Qu’entend-t-on par "proportions hyper raisonnables"? Cela signifie "que l’on peut envisager la division d’une classe de 24 en deux groupes de 12 élèves, si cela est plus facile en termes d’organisation et, surtout, si les conditions de la distance sociale peuvent toujours être respectées", précise le cabinet Desir.

Pas question, insiste la Fédération Wallonie-Bruxelles, pour les directions d’écoles de caser un maximum de monde dans "une salle de sport, un réfectoire" ou un préau. Pas question de rassembler plusieurs dizaines d’enfants dans le même espace ! "Ce n’est pas le but. Il faut respecter au plus près la norme de dix élèves par classe. L’attention des pouvoirs organisateurs a bien été attirée sur ce point. Il y a possibilité de dépasser les dix élèves par classe mais dans des cas exceptionnels."

Chaque élève en plus multiplie les contraintes

Pour Michel Thomas, de la CGSP Enseignement Bruxelles, "chaque élève en plus multiplie les contraintes en termes d’organisations, d’espace dans la classe, pour aller aux toilettes, quand il y a la file dans le couloir, pour les garderies…" En Région bruxelloise, "quand on connaît la nature des bâtiments, la taille des classes et les obligations de distance sociale, nous n’arriverons pas toujours à dix élèves par classe."

Mais ce qui inquiète surtout le syndicaliste, c’est le délai qui sépare le personnel de la rentrée du 18 mai. "L’état des bâtiments scolaires est souvent lamentable. Le personnel d’entretien en sous-effectif chronique. Ce seront les premières victimes de ce retour. En deux semaines, il va falloir faire de certains taudis des forteresses contre la pandémie", explique-t-il.

La circulaire précise par exemple que "le personnel d’entretien et les agents de santé doivent porter des gants", que "toutes les écoles doivent être équipées en savon, gel hydroalcoolique et serviettes en papier", que "les classes doivent être nettoyées (bancs, équipement, tout ce qui peut être touché à la main) après chaque journée d’école et après chaque utilisation par un groupe d’élèves différent", que "les sanitaires doivent être vérifiés et éventuellement nettoyés deux fois par jour". "Le délai du 18 mai est un défi irréaliste pour bien des écoles", ajoute Michel Thomas.

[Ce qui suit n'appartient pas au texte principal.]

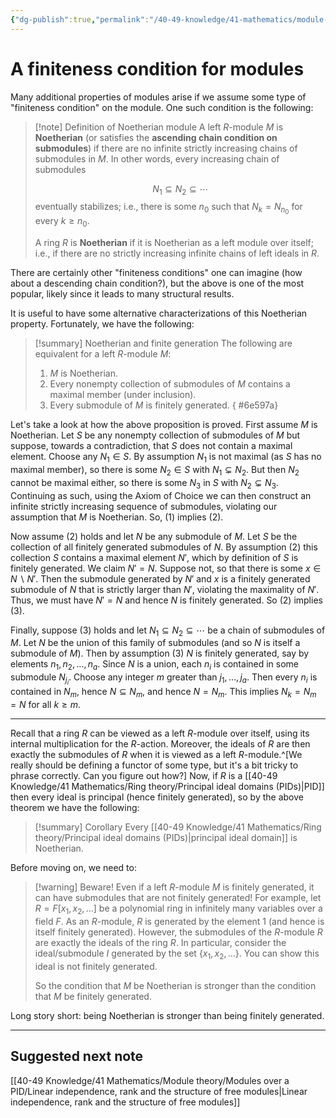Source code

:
 ```yaml
---
{"dg-publish":true,"permalink":"/40-49-knowledge/41-mathematics/module-theory/modules-over-a-pid/noetherian-modules/","tags":["module_theory"],"updated":"2024-11-12T06:49:36-08:00"}
---
```


# A finiteness condition for modules

Many additional properties of modules arise if we assume some type of "finiteness condition" on the module. One such condition is the following:

> [!note] Definition of Noetherian module
> A left $R$-module $M$ is **Noetherian** (or satisfies the **ascending chain condition on submodules**) if there are no infinite strictly increasing chains of submodules in $M$. In other words, every increasing chain of submodules
> 
> $$N_1\subseteq N_2\subseteq \cdots$$eventually stabilizes; i.e., there is some $n_0$ such that $N_k=N_{n_0}$ for every $k\geq n_0$.
> 
> A ring $R$ is **Noetherian** if it is Noetherian as a left module over itself; i.e., if there are no strictly increasing infinite chains of left ideals in $R$.

There are certainly other "finiteness conditions" one can imagine (how about a descending chain condition?), but the above is one of the most popular, likely since it leads to many structural results.

It is useful to have some alternative characterizations of this Noetherian property. Fortunately, we have the following:

> [!summary] Noetherian and finite generation
> The following are equivalent for a left $R$-module $M$:
> 1. $M$ is Noetherian.
> 2. Every nonempty collection of submodules of $M$ contains a maximal member (under inclusion).
> 3. Every submodule of $M$ is finitely generated.
{ #6e597a}


Let's take a look at how the above proposition is proved. First assume $M$ is Noetherian. Let $S$ be any nonempty collection of submodules of $M$ but suppose, towards a contradiction, that $S$ does not contain a maximal element. Choose any $N_1\in S$. By assumption $N_1$ is not maximal (as $S$ has no maximal member), so there is some $N_2\in S$ with $N_1\subsetneq N_2$. But then $N_2$ cannot be maximal either, so there is some $N_3$ in $S$ with $N_2\subsetneq N_3$. Continuing as such, using the Axiom of Choice we can then construct an infinite strictly increasing sequence of submodules, violating our assumption that $M$ is Noetherian. So, (1) implies (2).

Now assume (2) holds and let $N$ be any submodule of $M$. Let $S$ be the collection of all finitely generated submodules of $N$. By assumption (2) this collection $S$ contains a maximal element $N'$, which by definition of $S$ is finitely generated. We claim $N'=N$. Suppose not, so that there is some $x\in N\backslash N'$. Then the submodule generated by $N'$ and $x$ is a finitely generated submodule of $N$ that is strictly larger than $N'$, violating the maximality of $N'$. Thus, we must have $N'=N$ and hence $N$ is finitely generated. So (2) implies (3).

Finally, suppose (3) holds and let $N_1\subseteq N_2\subseteq \cdots$ be a chain of submodules of $M$. Let $N$ be the union of this family of submodules (and so $N$ is itself a submodule of $M$). Then by assumption (3) $N$ is finitely generated, say by elements $n_1, n_2,\ldots, n_a$. Since $N$ is a union, each $n_i$ is contained in some submodule $N_{j_i}$. Choose any integer $m$ greater than $j_1,\ldots, j_a$. Then every $n_i$ is contained in $N_m$, hence $N\subseteq N_m$, and hence $N=N_m$. This implies $N_k=N_m=N$ for all $k\geq m$.

---

Recall that a ring $R$ can be viewed as a left $R$-module over itself, using its internal multiplication for the $R$-action. Moreover, the ideals of $R$ are then exactly the submodules of $R$ when it is viewed as a left $R$-module.^[We really should be defining a functor of some type, but it's a bit tricky to phrase correctly. Can you figure out how?] Now, if $R$ is a [[40-49 Knowledge/41 Mathematics/Ring theory/Principal ideal domains (PIDs)\|PID]] then every ideal is principal (hence finitely generated), so by the above theorem we have the following:

> [!summary] Corollary
> Every [[40-49 Knowledge/41 Mathematics/Ring theory/Principal ideal domains (PIDs)\|principal ideal domain]] is Noetherian.

Before moving on, we need to:

> [!warning] Beware!
> Even if a left $R$-module $M$ is finitely generated, it can have submodules that are not finitely generated! For example, let $R=F[x_1,x_2,\ldots]$ be a polynomial ring in infinitely many variables over a field $F$. As an $R$-module, $R$ is generated by the element $1$ (and hence is itself finitely generated). However, the submodules of the $R$-module $R$ are exactly the ideals of the ring $R$. In particular, consider the ideal/submodule $I$ generated by the set $\{x_1,x_2,\ldots\}$. You can show this ideal is not finitely generated.
>
> So the condition that $M$ be Noetherian is stronger than the condition that $M$ be finitely generated.

Long story short: being Noetherian is stronger than being finitely generated.

---
## Suggested next note

[[40-49 Knowledge/41 Mathematics/Module theory/Modules over a PID/Linear independence, rank and the structure of free modules\|Linear independence, rank and the structure of free modules]]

La CGSP pourrait faire fermer certaines écoles

Pour lui, "on va droit dans le mur". "L’extension prévue le 25 mai est suicidaire en l’absence de possibilité d’évaluer les effets du 18. J’ai énormément d’empathie et de respect pour le personnel des administrations et les directions qui vont devoir réaliser ce retour des élèves, qui vont devoir résoudre cette équation aux multiples inconnues dans un délai indécent. Mais ce constat ne nous autorise aucunement, en tant qu’organisation syndicale, à brader nos exigences en matière de sécurité. Nous espérons que, quand il sera clair que certains établissements ne seront pas en capacité de respecter les conditions sanitaires, personne n’exercera de pression pour forcer une ouverture. Car oui, si les conditions de retour des élèves ne sont pas remplies, nous ferons fermer certaines écoles."